Determinism helps with replay, but prompt drift still makes outputs diverge. Reproducibility is harder than it looks.
Glassbrain
@mykola_kondratiuk Totally fair point Mykola. Prompt drift is real - same input, same model, same temperature, different output is a known headache especially across model version updates.
What Glassbrain does help with is making drift visible instead of invisible. You can replay the exact old prompt/params against the current model and immediately see what changed. So when OpenAI or Anthropic quietly updates a model under the same name, your replay diff shows you the delta side by side. It doesn't freeze the model's behavior, but it gives you a baseline to compare against.
For full reproducibility you'd need to pin model snapshots on the provider side (gpt-4o-2024-08-06 vs just gpt-4o) which is an upstream problem, but Glassbrain at least surfaces when drift happens so you're not debugging blind. Appreciate the honest pushback - this is the kind of nuance we're still figuring out.
solid approach. does the replay trigger automatically on model version changes or do you kick it off manually?

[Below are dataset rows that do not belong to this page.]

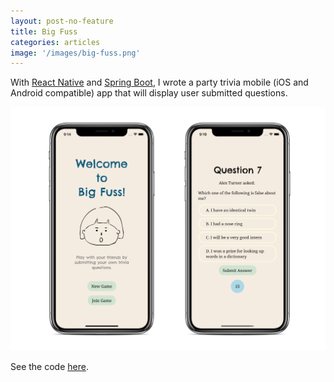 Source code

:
 ```yaml
---
layout: post-no-feature
title: Big Fuss
categories: articles
image: '/images/big-fuss.png'
---
```


With <a target="_blank" href="https://reactnative.dev/">React Native</a> and <a target="_blank" href="https://spring.io/projects/spring-boot">Spring Boot</a>, I wrote a party trivia mobile (iOS and Android compatible) app that will display user submitted questions.

<p align="center">
<img src='/images/big-fuss.png' alt="" width="700px">
</p>

See the code <a target="_blank" href="https://github.com/chuyunshen/big-fuss">here</a>.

Huge congrats on the launch! The ability to replay a failed run from a specific node without having to redeploy the whole codebase is a massive time-saver. Does the 1K free tier count every individual node click as a trace, or just the full pipeline run?
Glassbrain
@natanel_alaev Thanks Natanel, appreciate it. Great question - just the full pipeline run counts as a trace, not individual nodes. So one end to end call to your AI app, whether it's a single LLM completion or a 15 node agent pipeline with retrieval and tool calls, is one trace against your 1K free tier.
Clicking around inside a trace to inspect nodes is free, and replays don't count against the trace quota either (they hit your own API key on the LLM side). The 1K is really about how many real runs your app does per month, which keeps it predictable. Most devs on the free tier are building something new and using it for a few weeks of dev/testing before deciding to upgrade.